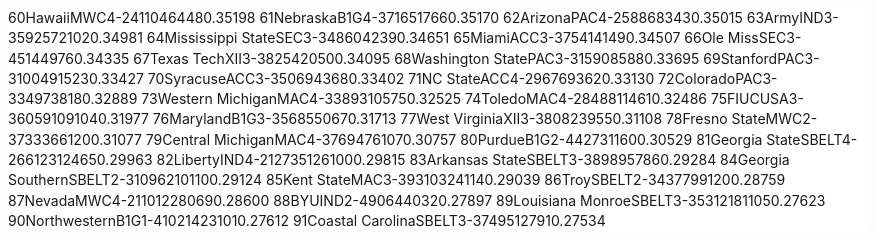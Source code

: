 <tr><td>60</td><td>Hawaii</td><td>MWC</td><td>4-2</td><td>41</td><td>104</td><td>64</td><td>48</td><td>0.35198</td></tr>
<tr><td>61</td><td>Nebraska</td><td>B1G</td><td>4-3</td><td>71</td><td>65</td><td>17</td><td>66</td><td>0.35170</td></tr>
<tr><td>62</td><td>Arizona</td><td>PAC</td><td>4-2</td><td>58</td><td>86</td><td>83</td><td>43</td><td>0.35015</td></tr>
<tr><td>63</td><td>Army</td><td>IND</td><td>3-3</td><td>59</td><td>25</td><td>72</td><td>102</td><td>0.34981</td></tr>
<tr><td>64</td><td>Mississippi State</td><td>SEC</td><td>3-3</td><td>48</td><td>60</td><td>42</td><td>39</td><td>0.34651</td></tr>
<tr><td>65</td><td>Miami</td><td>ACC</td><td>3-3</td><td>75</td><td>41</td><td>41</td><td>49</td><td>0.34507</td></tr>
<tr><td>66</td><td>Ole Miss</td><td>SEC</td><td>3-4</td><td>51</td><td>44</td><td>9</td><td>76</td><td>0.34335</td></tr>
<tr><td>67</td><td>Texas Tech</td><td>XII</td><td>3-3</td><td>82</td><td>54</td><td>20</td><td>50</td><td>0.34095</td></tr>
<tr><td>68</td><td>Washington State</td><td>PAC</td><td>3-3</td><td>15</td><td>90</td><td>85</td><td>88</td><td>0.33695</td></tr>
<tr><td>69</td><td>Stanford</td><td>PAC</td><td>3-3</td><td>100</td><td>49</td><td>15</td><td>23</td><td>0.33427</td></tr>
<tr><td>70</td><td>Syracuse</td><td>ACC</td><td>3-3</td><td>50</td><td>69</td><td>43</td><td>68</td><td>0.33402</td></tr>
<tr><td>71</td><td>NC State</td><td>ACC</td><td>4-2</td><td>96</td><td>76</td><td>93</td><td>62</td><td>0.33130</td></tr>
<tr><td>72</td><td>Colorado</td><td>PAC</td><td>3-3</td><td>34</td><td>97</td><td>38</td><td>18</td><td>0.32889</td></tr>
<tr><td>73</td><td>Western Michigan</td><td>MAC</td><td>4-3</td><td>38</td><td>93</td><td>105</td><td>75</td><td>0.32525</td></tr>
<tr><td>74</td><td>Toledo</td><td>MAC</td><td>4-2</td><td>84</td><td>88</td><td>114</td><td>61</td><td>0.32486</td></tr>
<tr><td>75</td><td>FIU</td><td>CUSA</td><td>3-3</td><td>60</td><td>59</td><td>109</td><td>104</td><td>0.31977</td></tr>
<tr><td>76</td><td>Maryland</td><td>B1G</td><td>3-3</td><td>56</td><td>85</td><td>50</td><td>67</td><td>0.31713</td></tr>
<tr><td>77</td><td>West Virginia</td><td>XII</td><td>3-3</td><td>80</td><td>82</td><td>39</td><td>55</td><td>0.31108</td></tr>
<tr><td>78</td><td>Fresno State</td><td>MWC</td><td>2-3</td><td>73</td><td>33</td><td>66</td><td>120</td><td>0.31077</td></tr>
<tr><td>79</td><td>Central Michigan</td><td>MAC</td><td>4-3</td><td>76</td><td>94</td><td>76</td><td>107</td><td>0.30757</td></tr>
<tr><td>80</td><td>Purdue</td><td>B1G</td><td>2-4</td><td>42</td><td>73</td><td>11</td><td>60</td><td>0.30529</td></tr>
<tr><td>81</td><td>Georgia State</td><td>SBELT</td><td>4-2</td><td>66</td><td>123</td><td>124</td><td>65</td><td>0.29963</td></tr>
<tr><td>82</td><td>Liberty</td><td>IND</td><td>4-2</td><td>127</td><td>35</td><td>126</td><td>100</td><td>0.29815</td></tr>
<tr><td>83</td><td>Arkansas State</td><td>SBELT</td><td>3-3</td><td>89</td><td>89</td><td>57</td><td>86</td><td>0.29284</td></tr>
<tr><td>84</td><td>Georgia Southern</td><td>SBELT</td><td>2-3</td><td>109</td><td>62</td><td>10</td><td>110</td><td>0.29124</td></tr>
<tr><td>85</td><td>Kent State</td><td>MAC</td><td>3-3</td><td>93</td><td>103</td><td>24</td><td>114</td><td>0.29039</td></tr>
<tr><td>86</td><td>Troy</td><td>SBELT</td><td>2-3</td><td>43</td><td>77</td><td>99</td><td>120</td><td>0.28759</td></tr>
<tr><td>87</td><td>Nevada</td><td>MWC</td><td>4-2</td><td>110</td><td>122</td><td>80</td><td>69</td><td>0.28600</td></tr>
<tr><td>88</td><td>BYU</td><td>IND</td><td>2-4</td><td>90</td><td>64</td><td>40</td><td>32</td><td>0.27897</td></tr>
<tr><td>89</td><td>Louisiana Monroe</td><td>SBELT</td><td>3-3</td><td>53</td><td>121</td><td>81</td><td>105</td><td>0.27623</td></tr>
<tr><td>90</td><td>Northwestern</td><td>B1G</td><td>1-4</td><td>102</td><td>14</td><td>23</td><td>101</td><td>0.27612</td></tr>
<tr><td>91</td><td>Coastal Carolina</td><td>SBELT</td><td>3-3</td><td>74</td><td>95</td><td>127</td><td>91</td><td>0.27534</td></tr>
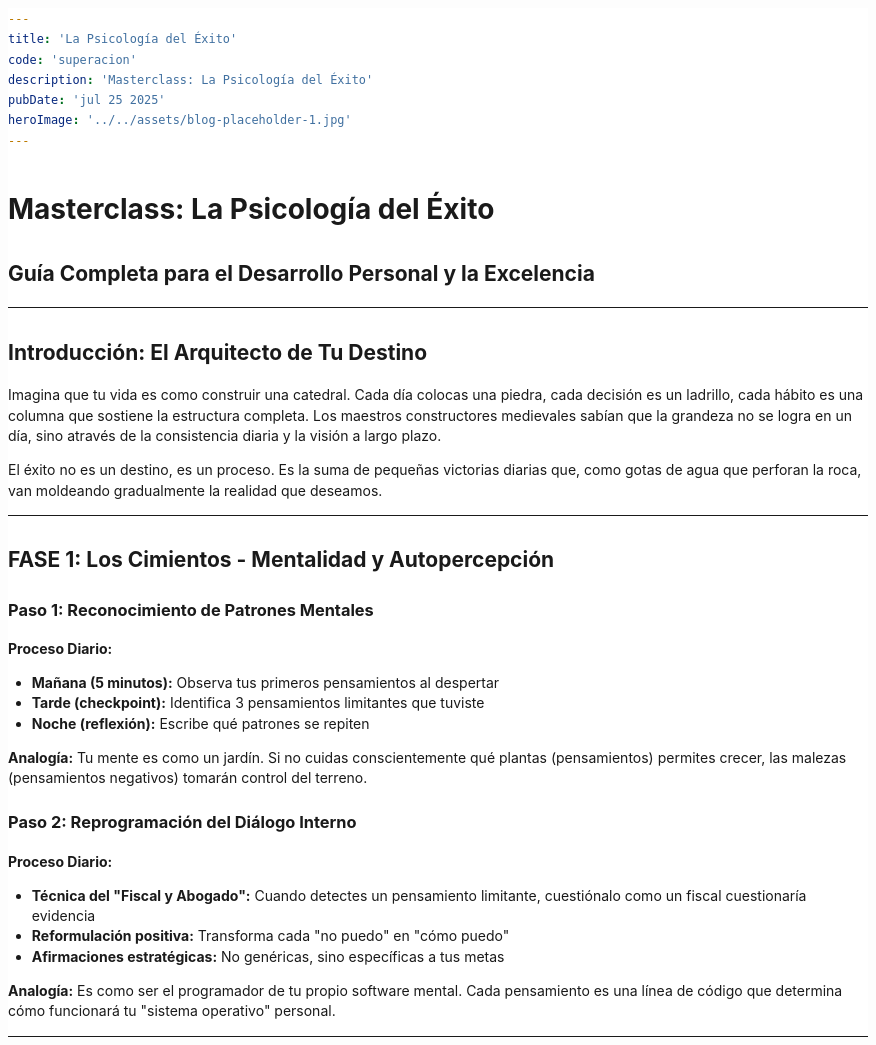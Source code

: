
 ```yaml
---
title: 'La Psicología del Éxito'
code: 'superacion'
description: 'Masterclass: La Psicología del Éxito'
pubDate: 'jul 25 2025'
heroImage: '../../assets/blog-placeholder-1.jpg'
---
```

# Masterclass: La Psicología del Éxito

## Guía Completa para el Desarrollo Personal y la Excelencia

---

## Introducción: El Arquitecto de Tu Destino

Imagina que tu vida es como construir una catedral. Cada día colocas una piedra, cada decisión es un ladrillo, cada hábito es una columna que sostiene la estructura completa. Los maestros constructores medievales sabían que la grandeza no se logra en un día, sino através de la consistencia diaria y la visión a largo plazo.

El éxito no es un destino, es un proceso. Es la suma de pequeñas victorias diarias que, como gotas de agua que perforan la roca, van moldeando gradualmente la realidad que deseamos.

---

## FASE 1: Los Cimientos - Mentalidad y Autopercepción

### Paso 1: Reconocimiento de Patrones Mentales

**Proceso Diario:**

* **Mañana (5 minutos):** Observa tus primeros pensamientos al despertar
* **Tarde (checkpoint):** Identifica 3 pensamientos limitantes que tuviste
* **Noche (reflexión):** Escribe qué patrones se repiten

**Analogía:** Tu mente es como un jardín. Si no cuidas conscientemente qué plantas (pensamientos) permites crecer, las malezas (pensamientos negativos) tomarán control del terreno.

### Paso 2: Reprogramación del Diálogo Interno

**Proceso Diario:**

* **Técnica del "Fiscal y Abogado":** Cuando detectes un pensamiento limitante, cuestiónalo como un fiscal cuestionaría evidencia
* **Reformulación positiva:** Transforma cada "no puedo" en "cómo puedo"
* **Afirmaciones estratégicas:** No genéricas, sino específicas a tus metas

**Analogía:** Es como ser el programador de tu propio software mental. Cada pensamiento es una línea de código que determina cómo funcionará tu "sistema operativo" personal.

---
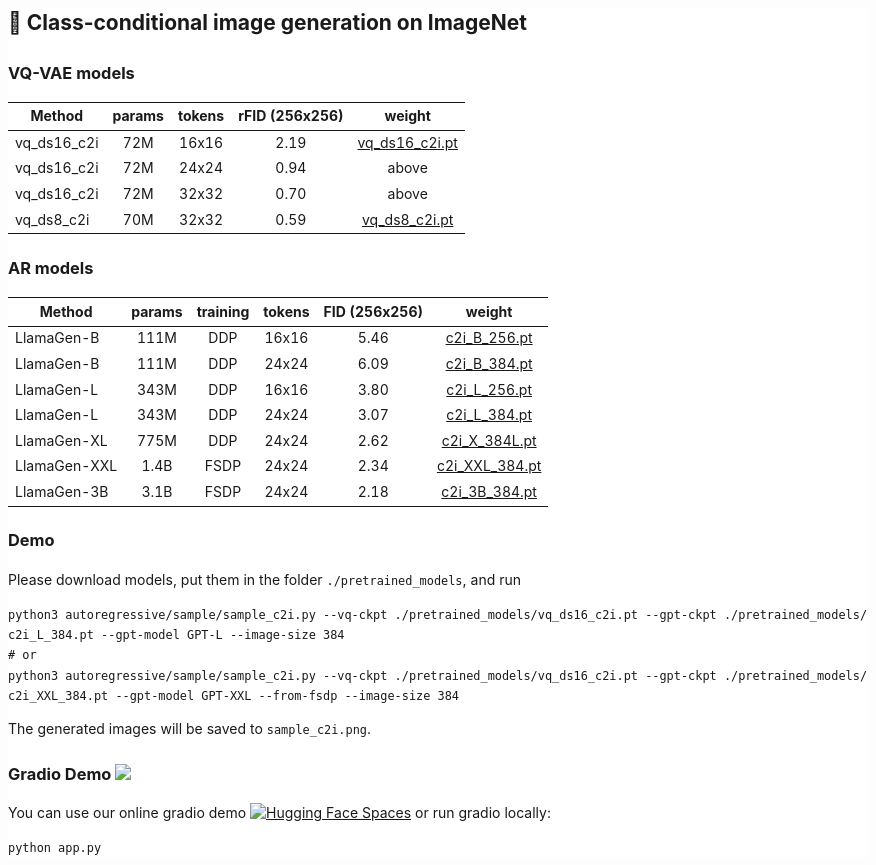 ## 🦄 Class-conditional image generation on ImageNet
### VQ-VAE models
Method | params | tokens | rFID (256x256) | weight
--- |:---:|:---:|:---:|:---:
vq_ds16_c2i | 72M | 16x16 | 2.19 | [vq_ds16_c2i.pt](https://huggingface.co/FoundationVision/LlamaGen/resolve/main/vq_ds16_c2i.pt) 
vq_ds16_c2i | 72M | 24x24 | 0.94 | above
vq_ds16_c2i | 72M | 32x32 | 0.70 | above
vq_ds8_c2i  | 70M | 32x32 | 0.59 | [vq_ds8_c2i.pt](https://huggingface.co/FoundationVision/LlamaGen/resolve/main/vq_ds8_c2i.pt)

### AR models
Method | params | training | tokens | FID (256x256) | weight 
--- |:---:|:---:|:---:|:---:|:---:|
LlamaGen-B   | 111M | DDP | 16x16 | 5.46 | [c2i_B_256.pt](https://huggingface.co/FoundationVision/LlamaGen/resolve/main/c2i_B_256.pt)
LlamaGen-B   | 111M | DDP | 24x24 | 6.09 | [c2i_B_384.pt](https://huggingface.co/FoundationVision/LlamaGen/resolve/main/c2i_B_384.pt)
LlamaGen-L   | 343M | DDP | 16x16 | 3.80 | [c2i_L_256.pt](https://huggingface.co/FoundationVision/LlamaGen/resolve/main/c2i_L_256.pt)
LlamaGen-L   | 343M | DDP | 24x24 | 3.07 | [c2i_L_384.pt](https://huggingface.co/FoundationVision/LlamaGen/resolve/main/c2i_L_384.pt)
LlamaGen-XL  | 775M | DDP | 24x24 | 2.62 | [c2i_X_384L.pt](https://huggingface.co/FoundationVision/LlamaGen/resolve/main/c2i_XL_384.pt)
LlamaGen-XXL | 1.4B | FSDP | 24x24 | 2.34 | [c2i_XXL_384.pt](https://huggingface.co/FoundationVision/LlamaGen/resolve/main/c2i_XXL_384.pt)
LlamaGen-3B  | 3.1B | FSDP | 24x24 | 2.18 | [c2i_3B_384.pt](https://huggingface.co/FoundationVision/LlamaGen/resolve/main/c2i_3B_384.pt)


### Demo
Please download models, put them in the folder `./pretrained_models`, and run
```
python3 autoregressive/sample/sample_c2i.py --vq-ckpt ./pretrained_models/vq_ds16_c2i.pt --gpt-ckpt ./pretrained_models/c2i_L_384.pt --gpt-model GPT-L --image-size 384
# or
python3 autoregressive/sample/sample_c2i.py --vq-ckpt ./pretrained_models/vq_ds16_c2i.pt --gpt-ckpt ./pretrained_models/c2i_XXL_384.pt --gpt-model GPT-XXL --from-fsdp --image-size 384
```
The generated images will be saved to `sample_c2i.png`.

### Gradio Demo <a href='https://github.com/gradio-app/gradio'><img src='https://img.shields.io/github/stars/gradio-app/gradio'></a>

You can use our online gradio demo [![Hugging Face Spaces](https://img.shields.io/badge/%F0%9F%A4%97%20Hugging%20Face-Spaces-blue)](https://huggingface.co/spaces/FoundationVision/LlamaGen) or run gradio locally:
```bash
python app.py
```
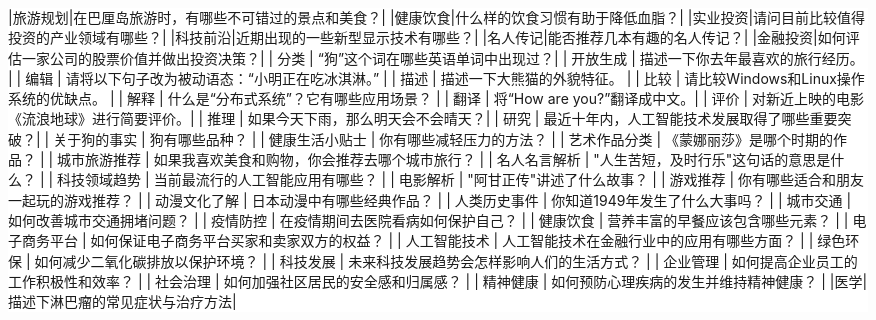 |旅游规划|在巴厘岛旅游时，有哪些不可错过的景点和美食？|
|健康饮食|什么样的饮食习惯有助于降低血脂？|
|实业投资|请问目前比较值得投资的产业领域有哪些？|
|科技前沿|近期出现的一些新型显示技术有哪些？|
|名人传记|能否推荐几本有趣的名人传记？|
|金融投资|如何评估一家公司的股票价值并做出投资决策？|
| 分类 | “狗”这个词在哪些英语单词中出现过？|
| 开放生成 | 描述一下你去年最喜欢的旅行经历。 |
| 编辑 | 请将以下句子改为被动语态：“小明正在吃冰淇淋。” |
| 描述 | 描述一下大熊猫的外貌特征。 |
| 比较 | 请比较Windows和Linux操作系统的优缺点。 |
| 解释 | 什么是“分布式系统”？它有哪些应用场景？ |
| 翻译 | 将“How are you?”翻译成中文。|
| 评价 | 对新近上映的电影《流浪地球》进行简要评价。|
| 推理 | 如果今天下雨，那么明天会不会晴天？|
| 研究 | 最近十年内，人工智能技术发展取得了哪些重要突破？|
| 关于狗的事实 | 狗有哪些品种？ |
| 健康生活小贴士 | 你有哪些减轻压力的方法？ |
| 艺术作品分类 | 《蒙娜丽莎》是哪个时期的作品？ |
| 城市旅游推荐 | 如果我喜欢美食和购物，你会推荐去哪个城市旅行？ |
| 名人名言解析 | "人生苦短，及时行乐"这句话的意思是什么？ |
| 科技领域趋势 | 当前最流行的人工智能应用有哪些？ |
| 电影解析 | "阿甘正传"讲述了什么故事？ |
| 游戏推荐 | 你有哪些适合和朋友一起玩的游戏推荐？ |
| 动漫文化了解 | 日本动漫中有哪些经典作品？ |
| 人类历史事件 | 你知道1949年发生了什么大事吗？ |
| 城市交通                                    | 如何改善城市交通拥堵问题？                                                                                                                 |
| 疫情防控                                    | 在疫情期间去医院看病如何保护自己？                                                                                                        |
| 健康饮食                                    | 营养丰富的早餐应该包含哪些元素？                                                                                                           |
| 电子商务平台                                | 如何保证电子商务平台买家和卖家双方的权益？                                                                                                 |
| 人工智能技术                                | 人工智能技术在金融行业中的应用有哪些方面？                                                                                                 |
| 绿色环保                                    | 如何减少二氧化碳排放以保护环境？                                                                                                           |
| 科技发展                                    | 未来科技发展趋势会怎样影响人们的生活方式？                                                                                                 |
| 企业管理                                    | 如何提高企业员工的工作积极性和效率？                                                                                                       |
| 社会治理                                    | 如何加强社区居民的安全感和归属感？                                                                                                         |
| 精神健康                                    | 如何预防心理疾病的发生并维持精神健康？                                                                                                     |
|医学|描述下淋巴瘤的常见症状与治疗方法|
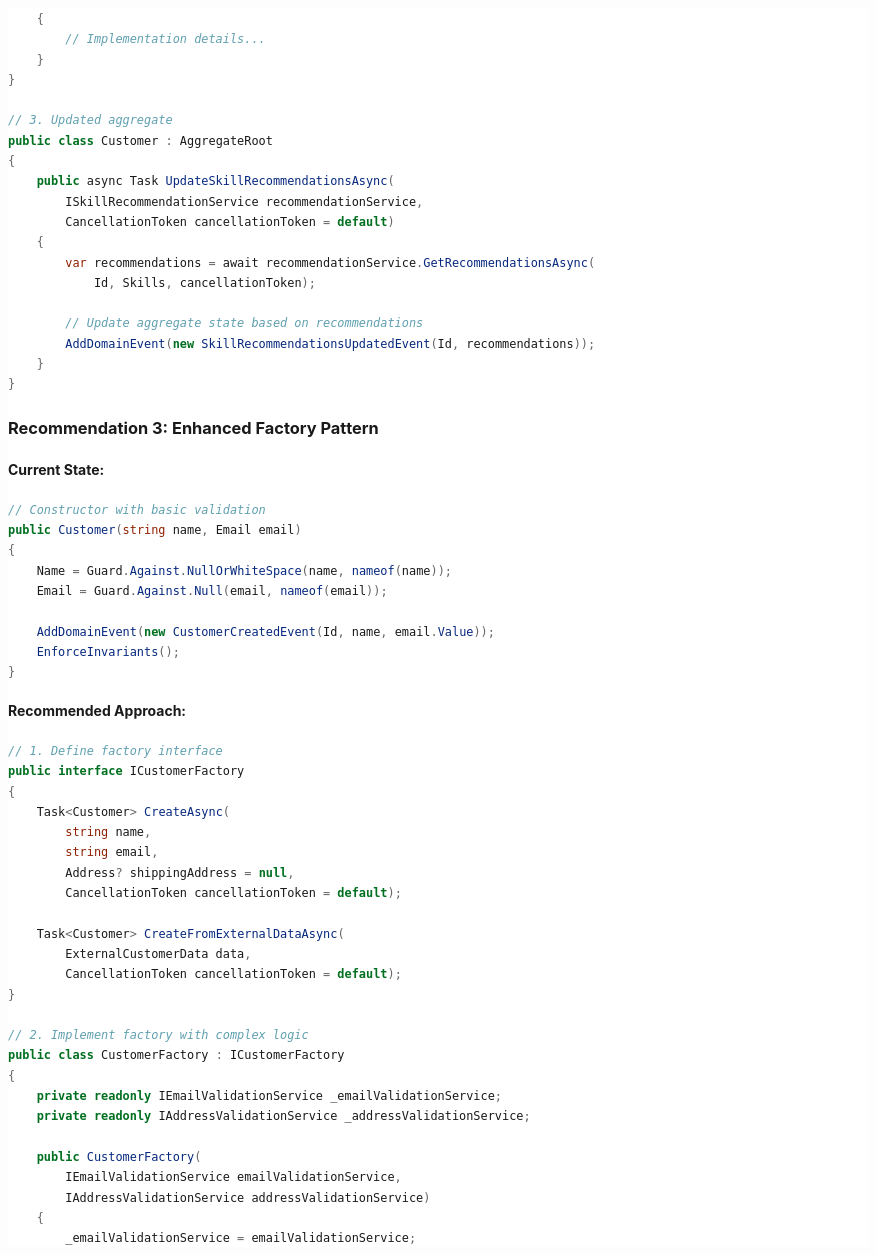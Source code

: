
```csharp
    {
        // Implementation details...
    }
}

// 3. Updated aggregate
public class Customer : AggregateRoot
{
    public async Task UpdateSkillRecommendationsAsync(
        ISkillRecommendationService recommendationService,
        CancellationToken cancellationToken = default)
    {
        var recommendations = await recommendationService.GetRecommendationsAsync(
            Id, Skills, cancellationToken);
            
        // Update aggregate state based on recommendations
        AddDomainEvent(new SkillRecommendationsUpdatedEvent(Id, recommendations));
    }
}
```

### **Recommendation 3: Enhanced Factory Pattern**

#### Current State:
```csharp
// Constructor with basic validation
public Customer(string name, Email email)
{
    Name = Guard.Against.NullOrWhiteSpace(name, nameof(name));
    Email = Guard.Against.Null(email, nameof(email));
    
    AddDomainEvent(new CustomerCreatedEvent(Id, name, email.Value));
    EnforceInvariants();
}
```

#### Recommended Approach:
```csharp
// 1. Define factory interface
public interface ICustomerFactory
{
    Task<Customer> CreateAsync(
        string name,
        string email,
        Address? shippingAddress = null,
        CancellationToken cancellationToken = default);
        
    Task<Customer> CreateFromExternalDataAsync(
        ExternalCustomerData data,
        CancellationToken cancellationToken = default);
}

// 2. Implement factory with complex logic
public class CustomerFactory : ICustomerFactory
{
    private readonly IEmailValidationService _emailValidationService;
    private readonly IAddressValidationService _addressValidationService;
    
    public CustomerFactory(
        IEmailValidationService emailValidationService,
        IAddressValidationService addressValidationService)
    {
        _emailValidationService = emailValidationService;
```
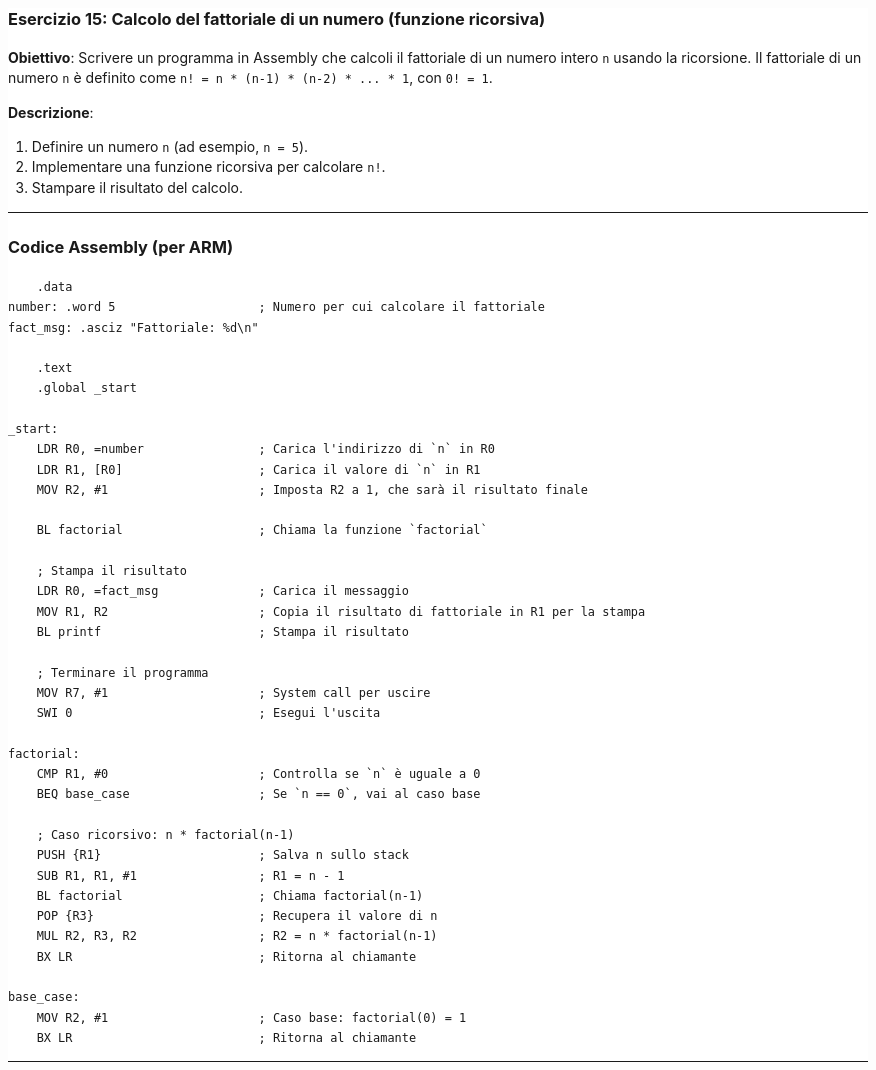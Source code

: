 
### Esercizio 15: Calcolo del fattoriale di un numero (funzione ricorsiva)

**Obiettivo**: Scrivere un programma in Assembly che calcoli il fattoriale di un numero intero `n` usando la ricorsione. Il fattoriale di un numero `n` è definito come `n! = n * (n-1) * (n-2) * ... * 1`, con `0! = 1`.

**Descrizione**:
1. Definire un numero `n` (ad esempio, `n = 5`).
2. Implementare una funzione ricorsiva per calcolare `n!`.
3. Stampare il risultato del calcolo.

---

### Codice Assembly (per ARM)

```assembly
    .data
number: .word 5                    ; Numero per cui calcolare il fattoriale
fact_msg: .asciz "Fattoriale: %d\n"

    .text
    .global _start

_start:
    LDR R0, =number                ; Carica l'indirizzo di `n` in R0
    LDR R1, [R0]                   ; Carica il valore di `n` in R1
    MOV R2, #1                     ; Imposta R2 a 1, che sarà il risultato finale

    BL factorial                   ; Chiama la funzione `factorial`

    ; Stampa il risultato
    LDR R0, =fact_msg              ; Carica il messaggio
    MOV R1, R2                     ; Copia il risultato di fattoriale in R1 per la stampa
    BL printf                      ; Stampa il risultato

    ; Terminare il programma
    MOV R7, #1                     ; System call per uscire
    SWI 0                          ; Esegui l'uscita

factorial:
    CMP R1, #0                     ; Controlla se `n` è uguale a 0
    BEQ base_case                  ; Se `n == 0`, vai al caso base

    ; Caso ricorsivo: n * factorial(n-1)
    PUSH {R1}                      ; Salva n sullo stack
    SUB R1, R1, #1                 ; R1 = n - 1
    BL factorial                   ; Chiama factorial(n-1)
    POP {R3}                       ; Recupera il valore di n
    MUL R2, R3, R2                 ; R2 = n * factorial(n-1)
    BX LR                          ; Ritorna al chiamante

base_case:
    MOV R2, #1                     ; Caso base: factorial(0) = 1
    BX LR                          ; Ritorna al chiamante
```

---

----------

> **Your assignment**: Search the data above for the word "interface" and count the lines where it appears. Only the number should be given.

> **Finished exercise**: 2